Held – discharging the interim care orders and dismissing the proceedings –
(1) Apart from proceedings under the Adoption Act 1976, whatever jurisdiction he might be exercising a judge of the Family Division could not make an order which had the effect of depriving the Secretary of State of his power to remove a child or any other party to proceedings (see para [48 ]).
(2) The functions of the court under the Children Act 1989 and of the Secretary of State under the Immigration Act 1971 and related legislation were, by and large, separate and distinct. The court and the Secretary of State were performing different functions and, necessarily, applying different tests. The court, when exercising its powers under the Children Act 1989 was not entitled to have regard to immigration policy and must be guided by the interests of the child. The Secretary of State did not apply the principle that the child’s interests were paramount, but performed a balancing exercise in which the scales started even (see para [53 ]).
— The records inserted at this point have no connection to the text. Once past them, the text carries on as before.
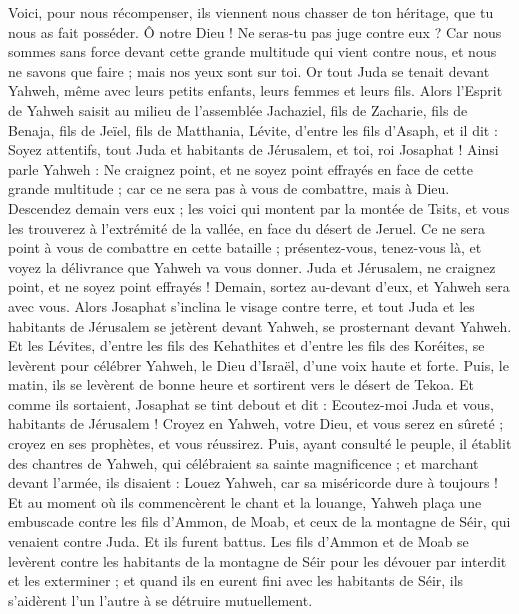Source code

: \begin{multicols}{2}
Voici, pour nous récompenser, ils viennent nous chasser de ton héritage, que tu nous as fait posséder.
Ô notre Dieu ! Ne seras-tu pas juge contre eux ? Car nous sommes sans force devant cette grande multitude qui vient contre nous, et nous ne savons que faire ; mais nos yeux sont sur toi.
Or tout Juda se tenait devant Yahweh, même avec leurs petits enfants, leurs femmes et leurs fils.
Alors l'Esprit de Yahweh saisit au milieu de l'assemblée Jachaziel, fils de Zacharie, fils de Benaja, fils de Jeïel, fils de Matthania, Lévite, d'entre les fils d'Asaph,
et il dit : Soyez attentifs, tout Juda et habitants de Jérusalem, et toi, roi Josaphat ! Ainsi parle Yahweh : Ne craignez point, et ne soyez point effrayés en face de cette grande multitude ; car ce ne sera pas à vous de combattre, mais à Dieu.
Descendez demain vers eux ; les voici qui montent par la montée de Tsits, et vous les trouverez à l'extrémité de la vallée, en face du désert de Jeruel.
Ce ne sera point à vous de combattre en cette bataille ; présentez-vous, tenez-vous là, et voyez la délivrance que Yahweh va vous donner. Juda et Jérusalem, ne craignez point, et ne soyez point effrayés ! Demain, sortez au-devant d'eux, et Yahweh sera avec vous.
Alors Josaphat s'inclina le visage contre terre, et tout Juda et les habitants de Jérusalem se jetèrent devant Yahweh, se prosternant devant Yahweh.
Et les Lévites, d'entre les fils des Kehathites et d'entre les fils des Koréites, se levèrent pour célébrer Yahweh, le Dieu d'Israël, d'une voix haute et forte.
Puis, le matin, ils se levèrent de bonne heure et sortirent vers le désert de Tekoa. Et comme ils sortaient, Josaphat se tint debout et dit : Ecoutez-moi Juda et vous, habitants de Jérusalem ! Croyez en Yahweh, votre Dieu, et vous serez en sûreté ; croyez en ses prophètes, et vous réussirez.
Puis, ayant consulté le peuple, il établit des chantres de Yahweh, qui célébraient sa sainte magnificence ; et marchant devant l'armée, ils disaient : Louez Yahweh, car sa miséricorde dure à toujours !
Et au moment où ils commencèrent le chant et la louange, Yahweh plaça une embuscade contre les fils d'Ammon, de Moab, et ceux de la montagne de Séir, qui venaient contre Juda. Et ils furent battus.
Les fils d'Ammon et de Moab se levèrent contre les habitants de la montagne de Séir pour les dévouer par interdit et les exterminer ; et quand ils en eurent fini avec les habitants de Séir, ils s'aidèrent l'un l'autre à se détruire mutuellement.

\end{multicols}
(3) Where Children Act proceedings related to a child who was liable to removal or deportation the jurisdiction should be exercised very sparingly (see para [53 ]).
(4) If, apart from immigration questions, there was no genuine dispute concerning the child, the use of the court’s jurisdiction to attempt to influence the decision of the Home Secretary was an abuse of process (see para [53 ]).
(5) The only task of the court in care proceedings was to assess whether there was some ‘solid advantage’ to the children in continuing the proceedings.
(6) In the present case there was no evidence to show that the children were at real or substantial risk of harm from either parent, who, in the view of the local authority were good and caring parents, devoted to their children. The question of risk to the children arising out of conditions in their country of origin was not a question for the court in care proceedings; it could not be used to seek to prevent a family which came from a foreign country from returning there if that was what they wanted, and could not be used in the instant case. There was no sound evidential basis for the assertion that the parents would be unable to parent effectively if the family were returned to their home country. There was, therefore, no basis for continuation of the proceedings, which were no longer serving any useful or even legitimate purpose and were conferring no benefit on the children. In truth, the parents were seeking to use the court as a means of influencing or attempting to influence the Secretary of State, which was an abuse of process (see paras [54 ], [58 ], [60 ], [61 ], [64 ], [67 ]).